Like for example, one of the questions I got was:
Find $P_3$ if it is possible between 2 planes with equations:

$P_1 : −2x + y − 4z = 2$,

$P_2 : x + 2y = 7$.

I simply found the normal vectors of $(-2,1,-4)$ and $(1,2,0)$ and made normal vector of $P_3$ be $(x,y,z)$ with the dot product $n_3 . n_1 = 0$ and $n_2 . n_1 = 0$
Used matrices, got 1 free variable and got $x = -2t$, $y = t$ , and $z = 5t/4$
where t can be any real number and found a possible general equation equating $t = 4$ to get $P_3 = -8x + 4y + 5z$ from normal vector of $P_3 (-8, 4, 5)$

Find a line which is orthogonal to both $P_1$ and $P_2$. Give an equation if it is possible and explain why it is or is not possible:
I simply don't know how to explain why a line is or is not possible though or visualize this. So I need help understanding how this works.

Any help is appreciated.
Thanks.

Best Answer

A line, if orthogonal to two planes, must be parallel to both normal vectors of the two planes.
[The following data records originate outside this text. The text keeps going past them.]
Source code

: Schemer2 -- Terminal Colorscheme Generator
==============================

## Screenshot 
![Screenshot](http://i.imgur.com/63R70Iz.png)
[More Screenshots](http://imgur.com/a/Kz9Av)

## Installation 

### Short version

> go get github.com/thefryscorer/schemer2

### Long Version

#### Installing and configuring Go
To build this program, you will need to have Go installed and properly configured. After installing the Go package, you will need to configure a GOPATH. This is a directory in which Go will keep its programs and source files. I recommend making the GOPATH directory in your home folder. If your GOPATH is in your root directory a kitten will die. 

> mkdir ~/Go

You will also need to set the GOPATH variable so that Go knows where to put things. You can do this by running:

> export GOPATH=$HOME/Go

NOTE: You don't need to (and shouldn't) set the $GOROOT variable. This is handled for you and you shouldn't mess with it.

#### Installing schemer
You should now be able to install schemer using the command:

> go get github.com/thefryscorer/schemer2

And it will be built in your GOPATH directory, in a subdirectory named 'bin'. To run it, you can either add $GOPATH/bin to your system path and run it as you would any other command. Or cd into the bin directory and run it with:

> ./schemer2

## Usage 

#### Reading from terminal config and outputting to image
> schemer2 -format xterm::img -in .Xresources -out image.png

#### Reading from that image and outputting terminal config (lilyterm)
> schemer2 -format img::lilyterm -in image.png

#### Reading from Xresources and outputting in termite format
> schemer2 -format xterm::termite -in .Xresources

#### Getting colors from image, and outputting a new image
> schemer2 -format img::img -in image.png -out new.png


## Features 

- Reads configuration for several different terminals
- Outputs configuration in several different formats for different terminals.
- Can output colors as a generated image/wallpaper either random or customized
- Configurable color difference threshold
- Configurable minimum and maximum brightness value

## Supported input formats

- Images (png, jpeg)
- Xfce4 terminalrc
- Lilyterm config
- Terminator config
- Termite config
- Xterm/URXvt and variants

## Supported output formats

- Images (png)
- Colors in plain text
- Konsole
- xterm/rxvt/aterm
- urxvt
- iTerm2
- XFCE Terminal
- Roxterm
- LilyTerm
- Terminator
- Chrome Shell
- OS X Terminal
When you set $n_1 \cdot n_3 = 0, n_2 \cdot n_3 = 0$ this means that the line spanned by $n_3$ is perpendicular to both $n_1$ and $n_2.$ But you want parallel. If you think about it, a line cannot be parallel to simultaneously to two intersecting vectors. That is why you need a plane - specifically a plane spanned by the normals to the two intersecting planes.